Dana Paul Goldman is the dean of the USC Price School of Public Policy, Leonard D. Schaeffer Chair and director of the University of Southern California Leonard D. Schaeffer Center for Health Policy and Economics, and Professor of Public Policy, Pharmacy, and Economics at the Price School and USC School of Pharmacy. He is also an adjunct professor of health services and radiology at UCLA, and a managing director and founding partner, along with Darius Lakdawalla and Tomas J. Philipson, at Precision Heath Economics, a health care consulting firm. Previously held positions include the director of the Bing Center for Health Economics, RAND Royal Center for Health Policy Simulation, and UCLA/RAND Health Services Research Postdoctoral Training Program.

Goldman's professional interests include the innovation of health technology, the future of America's elderly population, the design of insurance, and disparities in health outcomes. More recently, his work has focused on medical innovation and regulation, comparative effectiveness and outcomes research, and patient-reported outcomes in emerging markets

Goldman is also the founding co-editor of the Forum for Health Economics and Policy and has been on the editorial board of Health Affairs, B.E. Journals of Economic Analysis and Policy, and the RAND Journal of Economics, among others. He is a health policy advisor to the Congressional Budget Office and, in 2009, was elected a member of the Institute of Medicine. He is also the 2009 recipient of the Eugene Garfield Economic Impact Prize, in recognition of his outstanding research on how medical research impacts the economy.

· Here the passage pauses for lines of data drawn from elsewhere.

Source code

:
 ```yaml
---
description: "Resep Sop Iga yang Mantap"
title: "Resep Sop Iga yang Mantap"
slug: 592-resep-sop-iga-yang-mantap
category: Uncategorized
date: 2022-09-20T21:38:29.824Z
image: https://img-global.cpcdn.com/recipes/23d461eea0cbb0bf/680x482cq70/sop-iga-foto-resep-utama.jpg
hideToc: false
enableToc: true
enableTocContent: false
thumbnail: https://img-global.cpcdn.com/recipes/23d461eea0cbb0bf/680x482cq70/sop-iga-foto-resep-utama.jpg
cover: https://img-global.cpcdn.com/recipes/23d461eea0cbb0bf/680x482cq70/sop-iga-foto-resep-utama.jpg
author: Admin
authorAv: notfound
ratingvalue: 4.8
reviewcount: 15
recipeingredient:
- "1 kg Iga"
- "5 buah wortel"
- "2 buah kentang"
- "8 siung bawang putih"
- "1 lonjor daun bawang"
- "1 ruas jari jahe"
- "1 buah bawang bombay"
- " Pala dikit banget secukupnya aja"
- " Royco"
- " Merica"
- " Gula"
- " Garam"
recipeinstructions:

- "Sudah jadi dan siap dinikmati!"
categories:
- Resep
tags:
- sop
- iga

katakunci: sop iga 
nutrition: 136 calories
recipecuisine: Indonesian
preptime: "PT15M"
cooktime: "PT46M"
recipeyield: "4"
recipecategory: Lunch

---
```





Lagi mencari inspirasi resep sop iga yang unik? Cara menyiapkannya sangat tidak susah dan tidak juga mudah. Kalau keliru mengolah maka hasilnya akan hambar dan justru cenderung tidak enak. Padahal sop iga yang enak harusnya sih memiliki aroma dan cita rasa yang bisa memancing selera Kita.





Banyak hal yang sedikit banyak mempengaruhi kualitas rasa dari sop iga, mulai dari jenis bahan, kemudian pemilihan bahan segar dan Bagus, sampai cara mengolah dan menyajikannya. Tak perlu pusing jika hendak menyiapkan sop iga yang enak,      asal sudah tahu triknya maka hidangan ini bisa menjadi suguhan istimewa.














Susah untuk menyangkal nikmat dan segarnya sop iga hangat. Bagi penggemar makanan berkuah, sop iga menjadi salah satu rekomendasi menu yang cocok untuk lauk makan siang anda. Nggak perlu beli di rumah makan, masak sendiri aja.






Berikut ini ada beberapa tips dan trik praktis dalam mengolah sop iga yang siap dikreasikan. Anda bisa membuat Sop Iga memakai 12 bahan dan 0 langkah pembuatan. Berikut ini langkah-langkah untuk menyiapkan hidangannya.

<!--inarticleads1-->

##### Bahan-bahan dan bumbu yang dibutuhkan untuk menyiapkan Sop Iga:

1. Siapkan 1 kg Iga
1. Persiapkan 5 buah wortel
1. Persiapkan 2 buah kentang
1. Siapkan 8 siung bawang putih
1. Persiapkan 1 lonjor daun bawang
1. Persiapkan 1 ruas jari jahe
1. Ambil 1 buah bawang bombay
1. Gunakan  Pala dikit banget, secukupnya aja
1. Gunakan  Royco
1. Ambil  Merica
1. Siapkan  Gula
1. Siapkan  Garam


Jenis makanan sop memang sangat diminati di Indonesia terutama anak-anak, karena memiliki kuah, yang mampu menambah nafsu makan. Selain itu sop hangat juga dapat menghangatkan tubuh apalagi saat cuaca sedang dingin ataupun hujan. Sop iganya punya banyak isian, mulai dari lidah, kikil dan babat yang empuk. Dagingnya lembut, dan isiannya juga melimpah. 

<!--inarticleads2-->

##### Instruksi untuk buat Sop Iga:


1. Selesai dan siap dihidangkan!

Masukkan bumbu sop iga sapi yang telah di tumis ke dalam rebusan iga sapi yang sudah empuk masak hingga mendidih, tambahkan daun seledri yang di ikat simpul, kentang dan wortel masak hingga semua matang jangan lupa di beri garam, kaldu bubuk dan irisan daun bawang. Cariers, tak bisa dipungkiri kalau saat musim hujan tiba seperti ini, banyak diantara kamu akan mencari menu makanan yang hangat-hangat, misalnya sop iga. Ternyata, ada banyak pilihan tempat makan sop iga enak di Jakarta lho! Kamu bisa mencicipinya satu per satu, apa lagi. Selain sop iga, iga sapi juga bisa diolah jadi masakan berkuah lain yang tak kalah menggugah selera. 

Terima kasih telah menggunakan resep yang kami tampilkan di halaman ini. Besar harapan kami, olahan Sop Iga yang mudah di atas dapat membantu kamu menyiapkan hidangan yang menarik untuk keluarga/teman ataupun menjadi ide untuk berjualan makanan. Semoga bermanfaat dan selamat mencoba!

He received his B.A. summa cum laude from Cornell University and a Ph.D. in Economics from Stanford University.

Goldman’s 1997 article, "Redistributional Consequences of Community Rating" discusses a study done in California where health insurance premiums were based on community ratings. The Patient Protection and Accountable Care Act (PPACA) has been passed through Congress and implementation has commenced in the U.S. healthcare system.  Community rating systems will be the basis for health care premiums in the future exchange system.  These ratings, pool people in to demographic groups and charge all members a constant rate. The goal of this system is to prevent medical underwriting and decrease the inequities that occur for clients with higher risks of increased medical utilization present in a risk adjusted system. Goldman et al. conducted a study in California that trialed such clusters of insured clients by pooling at the state level, regional level, and metropolitan level.  Results from California’s experiment with such a system conclude that the larger the areas pooled, the greater the transfer of costs.

Another challenge to community based rating systems is that lower income neighborhoods with lower healthcare utilization subsidize the healthcare cost of higher income communities that tend to have higher healthcare expenditures.

The health exchange system will not be the only place where community rating systems are utilized.  Centers for Medicare and Medicaid Services (CMS) (CMS) plans to initiate a modified rating system starting in January 2014, this may lead other insurance companies following suit.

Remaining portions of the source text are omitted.